A low moan rose in her heart, and whether or not it escaped her lips she never knew.

On the settle lay John Vytal, prostrate and unconscious, his left arm extended to the floor, to which his half-sheathed sword had fallen, the belt having been unbuckled that his corselet might be unloosed. His fingers tenaciously grasped the scabbard. The right hand lay across his breast, which had been bared that a chirurgeon, who stood near by, might listen to the heart-beats. Under the head of the wounded man a folded cloak had been placed as a pillow, and his morion, having been removed, revealed a great black and gray flecked mane of hair, brushed back to cool his forehead. The brow itself, streaked with crimson, showed a deep line from temple to temple where the helmet had cut into it. The face, as though chiselled in bronze, was still stern and relentless save for a grim, triumphant look of victory that shone in the sharp features like the cresset-light across his sword.

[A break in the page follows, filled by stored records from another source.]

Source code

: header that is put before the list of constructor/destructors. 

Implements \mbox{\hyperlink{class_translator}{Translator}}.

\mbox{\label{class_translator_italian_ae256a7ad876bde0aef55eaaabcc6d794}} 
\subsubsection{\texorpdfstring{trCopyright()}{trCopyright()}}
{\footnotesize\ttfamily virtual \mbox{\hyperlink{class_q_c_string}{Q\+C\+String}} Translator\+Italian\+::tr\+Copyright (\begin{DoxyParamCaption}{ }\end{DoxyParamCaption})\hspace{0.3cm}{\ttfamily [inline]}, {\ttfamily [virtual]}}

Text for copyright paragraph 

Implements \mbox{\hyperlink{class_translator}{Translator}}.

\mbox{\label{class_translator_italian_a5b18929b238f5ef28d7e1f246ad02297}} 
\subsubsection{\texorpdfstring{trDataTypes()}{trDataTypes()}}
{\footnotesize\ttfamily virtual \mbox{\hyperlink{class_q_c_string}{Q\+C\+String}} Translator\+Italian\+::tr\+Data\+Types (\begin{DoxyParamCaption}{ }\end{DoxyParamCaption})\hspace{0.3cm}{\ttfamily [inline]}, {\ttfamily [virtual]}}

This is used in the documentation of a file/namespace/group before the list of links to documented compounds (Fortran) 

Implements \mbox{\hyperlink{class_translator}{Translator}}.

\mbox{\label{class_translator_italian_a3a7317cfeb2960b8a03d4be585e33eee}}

Marlowe stood erect, watching him, until suddenly a voice, inarticulate, low, and questioning, seemed to break the spell that bound them all to the depths of anxious silence.

Marlowe turned. “Thank God!” he said, “you are saved. Speak to him.” And, with all the relief in the poet’s voice, there was a note of pain; for he had read her eyes.

“Captain Vytal.”

The soldier stirred as though in an abyss of sleep, his breast heaving slightly.

“John Vytal.” The name was spoken in a low voice, yet, far away in the world that sound and sight fathom not by utterance or gaze, but only by their meaning, one spirit was calling to another.

The captain opened his eyes slowly.

“Thanks be to Heaven!” And Marlowe turned to Eleanor. “Your salvation is his as well.”

Vytal’s lips parted. “Salvation? What mean you by salvation?” He forced himself to sit upright, and his voice rose harsh as a night wind. “Has Mistress Dare been nigh to danger?”